デヴィッド・ボウイの回顧展『デヴィッド・ボウイ・イズ』を踏襲

今回の回顧展は、2013年にヴィクトリア・アンド・アルバート博物館で開催され、カナダ、ブラジル、ドイツ、アメリカ、フランス、オーストラリア、オランダと回って、大観衆を集めたデヴィッド・ボウイの回顧展『デヴィッド・ボウイ・イズ』を彷彿とさせるところがある。展示品は似たような物でまとめられていて、『デヴィッド・ボウイ・イズ』も高い基準の品を展示していたのに対して、ザ・ローリング・ストーンズはその基準を超えようとしてきた。足りない物といえば、個人的な品々だ。デヴィッド・ボウイは私物も展示品に加えていたが、ザ・ローリング・ストーンズの展示では、メンバーのプライベートな生活がほんの少し明かされているだけだ。この点は小さな不満だ。とはいえ、ザ・ローリング・ストーンズ・ファンにとっては、念願の夢が叶った回顧展である。

キース・リチャーズが書き続けた超細かすぎる日記

キース・リチャーズが若かりし頃に綴った日記のファクシミリが展示されている。細部までこだわる彼の几帳面さがものすごく細かい字で綴られている。あるライヴには612人の観客が見に来たことまで書かれている一方、同時期のバンドの練習については「これまで見た中でも最高のリハーサル」と書いている。

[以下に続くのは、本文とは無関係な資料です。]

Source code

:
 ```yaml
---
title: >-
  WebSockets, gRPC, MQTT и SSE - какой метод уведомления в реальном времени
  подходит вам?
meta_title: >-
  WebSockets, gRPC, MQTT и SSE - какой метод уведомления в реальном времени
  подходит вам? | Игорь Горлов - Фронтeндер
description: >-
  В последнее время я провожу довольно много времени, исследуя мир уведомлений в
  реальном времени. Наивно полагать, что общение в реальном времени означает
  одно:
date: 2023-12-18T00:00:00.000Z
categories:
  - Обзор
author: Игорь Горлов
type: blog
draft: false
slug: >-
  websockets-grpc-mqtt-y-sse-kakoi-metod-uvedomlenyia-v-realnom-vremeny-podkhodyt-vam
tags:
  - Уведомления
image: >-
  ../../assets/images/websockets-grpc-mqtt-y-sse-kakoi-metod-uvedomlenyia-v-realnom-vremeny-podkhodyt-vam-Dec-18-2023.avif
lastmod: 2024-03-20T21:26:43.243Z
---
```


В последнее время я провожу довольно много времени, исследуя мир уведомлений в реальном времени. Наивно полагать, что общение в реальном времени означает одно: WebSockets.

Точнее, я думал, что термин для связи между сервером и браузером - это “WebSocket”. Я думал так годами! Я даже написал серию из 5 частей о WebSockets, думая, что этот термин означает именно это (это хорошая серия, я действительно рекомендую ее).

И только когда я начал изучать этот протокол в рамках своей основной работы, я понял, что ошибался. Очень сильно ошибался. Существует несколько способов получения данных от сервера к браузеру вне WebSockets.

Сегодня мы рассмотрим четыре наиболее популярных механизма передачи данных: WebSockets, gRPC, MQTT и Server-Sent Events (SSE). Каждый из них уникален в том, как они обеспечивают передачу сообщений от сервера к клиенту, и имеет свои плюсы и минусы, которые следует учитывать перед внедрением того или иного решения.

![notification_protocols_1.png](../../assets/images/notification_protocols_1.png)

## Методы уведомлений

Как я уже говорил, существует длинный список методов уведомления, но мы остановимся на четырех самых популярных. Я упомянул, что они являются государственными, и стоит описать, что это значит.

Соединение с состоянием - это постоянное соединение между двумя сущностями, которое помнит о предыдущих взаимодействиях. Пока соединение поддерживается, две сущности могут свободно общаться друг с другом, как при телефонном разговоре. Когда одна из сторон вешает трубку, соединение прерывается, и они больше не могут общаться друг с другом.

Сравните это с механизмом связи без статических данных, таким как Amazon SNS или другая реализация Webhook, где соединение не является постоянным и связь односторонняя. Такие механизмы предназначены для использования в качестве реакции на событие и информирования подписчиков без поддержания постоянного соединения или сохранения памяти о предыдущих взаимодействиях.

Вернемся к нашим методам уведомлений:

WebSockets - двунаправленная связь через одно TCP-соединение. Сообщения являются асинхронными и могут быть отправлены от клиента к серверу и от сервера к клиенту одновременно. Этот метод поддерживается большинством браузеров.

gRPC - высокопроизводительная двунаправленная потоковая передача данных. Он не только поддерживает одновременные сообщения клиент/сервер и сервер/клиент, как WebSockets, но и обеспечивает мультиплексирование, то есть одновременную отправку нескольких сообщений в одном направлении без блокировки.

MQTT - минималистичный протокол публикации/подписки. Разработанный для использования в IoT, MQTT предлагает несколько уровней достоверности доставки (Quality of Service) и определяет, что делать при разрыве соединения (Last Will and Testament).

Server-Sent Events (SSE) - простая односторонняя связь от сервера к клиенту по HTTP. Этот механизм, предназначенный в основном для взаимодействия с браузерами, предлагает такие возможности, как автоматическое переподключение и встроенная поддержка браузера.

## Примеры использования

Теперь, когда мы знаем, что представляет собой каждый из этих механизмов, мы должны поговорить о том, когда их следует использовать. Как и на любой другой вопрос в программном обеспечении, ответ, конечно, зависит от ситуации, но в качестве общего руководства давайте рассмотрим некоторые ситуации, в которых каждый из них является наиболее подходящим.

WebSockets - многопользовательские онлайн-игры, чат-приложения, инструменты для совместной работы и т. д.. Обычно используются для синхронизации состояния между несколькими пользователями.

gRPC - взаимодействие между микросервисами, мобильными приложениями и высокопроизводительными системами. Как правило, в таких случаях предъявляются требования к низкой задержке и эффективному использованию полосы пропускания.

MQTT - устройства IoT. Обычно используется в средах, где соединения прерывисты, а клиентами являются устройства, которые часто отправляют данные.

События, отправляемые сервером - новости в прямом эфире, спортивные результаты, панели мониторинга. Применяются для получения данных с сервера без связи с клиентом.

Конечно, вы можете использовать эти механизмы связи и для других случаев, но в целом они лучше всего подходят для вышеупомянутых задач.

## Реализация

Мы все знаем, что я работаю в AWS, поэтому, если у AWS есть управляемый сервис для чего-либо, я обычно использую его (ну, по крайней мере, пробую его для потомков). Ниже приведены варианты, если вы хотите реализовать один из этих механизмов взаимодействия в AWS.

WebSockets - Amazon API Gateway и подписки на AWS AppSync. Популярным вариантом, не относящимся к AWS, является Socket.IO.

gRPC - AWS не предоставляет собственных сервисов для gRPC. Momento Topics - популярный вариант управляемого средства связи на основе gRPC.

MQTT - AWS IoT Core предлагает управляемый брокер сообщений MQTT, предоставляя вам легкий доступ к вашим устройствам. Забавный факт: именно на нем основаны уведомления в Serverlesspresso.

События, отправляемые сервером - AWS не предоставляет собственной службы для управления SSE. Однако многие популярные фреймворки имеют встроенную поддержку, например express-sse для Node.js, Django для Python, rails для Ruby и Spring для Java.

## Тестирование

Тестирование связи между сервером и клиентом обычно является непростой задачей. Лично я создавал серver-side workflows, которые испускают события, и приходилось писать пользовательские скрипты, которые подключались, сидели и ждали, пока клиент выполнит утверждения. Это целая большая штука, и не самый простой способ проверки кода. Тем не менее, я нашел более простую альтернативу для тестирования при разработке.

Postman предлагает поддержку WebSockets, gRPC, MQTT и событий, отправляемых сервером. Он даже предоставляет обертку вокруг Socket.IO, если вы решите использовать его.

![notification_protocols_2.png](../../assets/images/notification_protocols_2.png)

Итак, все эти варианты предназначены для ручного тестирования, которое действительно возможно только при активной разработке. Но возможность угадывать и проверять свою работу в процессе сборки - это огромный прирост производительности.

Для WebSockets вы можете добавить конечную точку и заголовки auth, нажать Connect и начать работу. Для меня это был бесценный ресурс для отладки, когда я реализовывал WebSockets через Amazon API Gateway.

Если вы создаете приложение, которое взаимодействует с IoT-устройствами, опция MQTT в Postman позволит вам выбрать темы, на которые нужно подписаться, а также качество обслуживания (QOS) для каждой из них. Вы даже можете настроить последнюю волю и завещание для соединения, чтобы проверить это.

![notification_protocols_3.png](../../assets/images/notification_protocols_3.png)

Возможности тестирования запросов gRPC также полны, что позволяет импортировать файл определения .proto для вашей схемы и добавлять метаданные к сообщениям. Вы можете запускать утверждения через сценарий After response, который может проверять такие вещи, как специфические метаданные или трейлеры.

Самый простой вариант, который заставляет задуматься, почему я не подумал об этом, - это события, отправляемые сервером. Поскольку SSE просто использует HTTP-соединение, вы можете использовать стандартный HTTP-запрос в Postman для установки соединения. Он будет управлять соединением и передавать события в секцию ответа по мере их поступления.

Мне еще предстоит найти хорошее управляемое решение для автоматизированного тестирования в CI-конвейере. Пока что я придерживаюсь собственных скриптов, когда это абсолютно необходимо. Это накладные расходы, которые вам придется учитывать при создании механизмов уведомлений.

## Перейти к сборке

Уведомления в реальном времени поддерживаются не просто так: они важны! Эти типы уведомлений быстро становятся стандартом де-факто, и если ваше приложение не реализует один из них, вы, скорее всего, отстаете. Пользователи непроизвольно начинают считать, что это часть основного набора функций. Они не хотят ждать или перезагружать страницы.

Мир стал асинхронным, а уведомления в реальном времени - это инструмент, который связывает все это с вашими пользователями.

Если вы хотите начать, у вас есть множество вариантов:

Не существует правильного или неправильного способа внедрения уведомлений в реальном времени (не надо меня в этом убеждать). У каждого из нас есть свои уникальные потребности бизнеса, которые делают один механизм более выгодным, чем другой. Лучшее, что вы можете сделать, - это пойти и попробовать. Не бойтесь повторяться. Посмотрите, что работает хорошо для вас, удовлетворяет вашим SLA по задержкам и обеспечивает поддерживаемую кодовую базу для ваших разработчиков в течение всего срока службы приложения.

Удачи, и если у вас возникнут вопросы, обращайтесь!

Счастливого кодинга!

ミュージシャンにとってオタクを極めるための大量の品々

ブライアン・ジョーンズの66年型ヴォックス・ダルシマー、ビル・ワイマンのヴォックスのアンプ、キース・リチャーズのハーモニー・メテオ、ジョニー・デップがロニー・ウッドに贈ったリッケンバッカー……こっそりハンバーガーを持ち込めば、そこは世界一のハード・ロック・カフェに。

彼らから民泊したくなくなるはず

この回顧展には、1962年からミック・ジャガー、ブライアン・ジョーンズとキース・リチャーズが共同生活をしていたエディス・グローブの再現部屋もある。ビールの空き瓶があちこちに転がっていて、灰皿は山盛り、牛乳瓶にはカビが生えていて、ベッドの下にはプレイボーイが仕舞い込まれている。その中でも誇れる展示品は『ニュー ・ミュージカル・エクスプレス』誌の1962年7月号だ。キース・リチャーズの母親は、いつも洗濯した洋服を彼のところに持っていっていたという。「実際は悪い場所なんかじゃなかった」というミック・ジャガーの言葉が壁に書かれている。「ここでドンチャン騒ぎをしてたんだ」

アンディ・ウォーホル・ファンへのおもてなし

バンドが60年代に制作したリトグラフも展示されている。例えば、アンディ・ウォーホルが手がけたアルバム『スティッキー・フィンガーズ』の本物のジッパー付きオリジナル・ジャケットがそうだ。ミック・ジャガーは、この時の共同作業は「芸術的創作」であるが、アンディ・ウォーホルは「金儲けしたがった奴」と語り、相手への称賛を端的に説明している。他にも、漫画家のラルフ・ステッドマンや写真家のゲレッド・マンコヴィッツの作品も展示されている。

手書きの歌詞をじっくりと見つめることが可能に

そのなかには“Miss You”のミックによる手書きの歌詞もあり、「Waiting on a call/My friends all drop around/Say why don’t we boogie down/Hey what’s with you?(電話を待っている/僕の友達がみんな顔を出す/なんで繰り出さないんだ/なんかあったの?と言ってくる)」という一節を削除していることが分かる

一つの大きな疑問にはいまだ答えぬまま

ストーンズのベロマークのロゴはミック・ジャガーがモデルなのだろうか? デザインしたジョン・パッシュも定かでないという。「最初は違ったと言わなければならないね。でも、無意識によるものかもしれないんだ」と、象徴的なデザインが展示された部屋には掲示されている。ミックはロゴを重要なものとして受け止めている。「僕らは完璧な舌を見つけたんだ」という言葉が掲示されている。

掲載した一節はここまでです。